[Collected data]
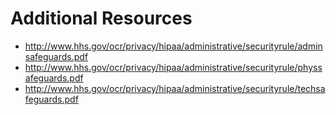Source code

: # Additional Resources
* http://www.hhs.gov/ocr/privacy/hipaa/administrative/securityrule/adminsafeguards.pdf
* http://www.hhs.gov/ocr/privacy/hipaa/administrative/securityrule/physsafeguards.pdf
* http://www.hhs.gov/ocr/privacy/hipaa/administrative/securityrule/techsafeguards.pdf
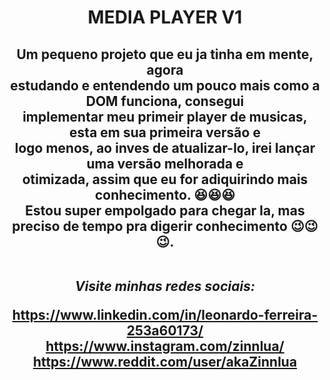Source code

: <h1 align="center"> MEDIA PLAYER V1

<h2 align="center"> Um pequeno projeto que eu ja tinha em mente, agora <br>
estudando e entendendo um pouco mais como a DOM funciona, consegui <br>
implementar meu primeir player de musicas, esta em sua primeira versão e <br>
logo menos, ao inves de atualizar-lo, irei lançar uma versão melhorada e <br>
otimizada, assim que eu for adiquirindo mais conhecimento. 😆😆😆 <br>
Estou super empolgado para chegar la, mas preciso de tempo pra digerir conhecimento 😉😉😉.
<br>
<br>

*Visite minhas redes sociais:*

https://www.linkedin.com/in/leonardo-ferreira-253a60173/
<br>
https://www.instagram.com/zinnlua/
<br>
https://www.reddit.com/user/akaZinnlua
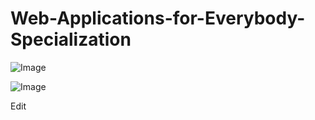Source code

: # Web-Applications-for-Everybody-Specialization

![Image](https://github.com/user-attachments/assets/c5df57ca-3f56-4084-9291-b1d1c6e3c8ca)

![Image](https://github.com/user-attachments/assets/c4fe5b49-6149-4dad-9d0d-e5696d580de7)

Edit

- Your objective -
Without the pictures, copy all of the entries exactly as they appear.

- Written response -
Source code

: # Additional Resources
* http://www.hhs.gov/ocr/privacy/hipaa/administrative/securityrule/adminsafeguards.pdf
* http://www.hhs.gov/ocr/privacy/hipaa/administrative/securityrule/physsafeguards.pdf
* http://www.hhs.gov/ocr/privacy/hipaa/administrative/securityrule/techsafeguards.pdf
Source code

: <h1 align="center"> MEDIA PLAYER V1

<h2 align="center"> Um pequeno projeto que eu ja tinha em mente, agora <br>
estudando e entendendo um pouco mais como a DOM funciona, consegui <br>
implementar meu primeir player de musicas, esta em sua primeira versão e <br>
logo menos, ao inves de atualizar-lo, irei lançar uma versão melhorada e <br>
otimizada, assim que eu for adiquirindo mais conhecimento. 😆😆😆 <br>
Estou super empolgado para chegar la, mas preciso de tempo pra digerir conhecimento 😉😉😉.
<br>
<br>

*Visite minhas redes sociais:*

https://www.linkedin.com/in/leonardo-ferreira-253a60173/
<br>
https://www.instagram.com/zinnlua/
<br>
https://www.reddit.com/user/akaZinnlua
Source code

: # Web-Applications-for-Everybody-Specialization

![Image](https://github.com/user-attachments/assets/c5df57ca-3f56-4084-9291-b1d1c6e3c8ca)

![Image](https://github.com/user-attachments/assets/c4fe5b49-6149-4dad-9d0d-e5696d580de7)

Edit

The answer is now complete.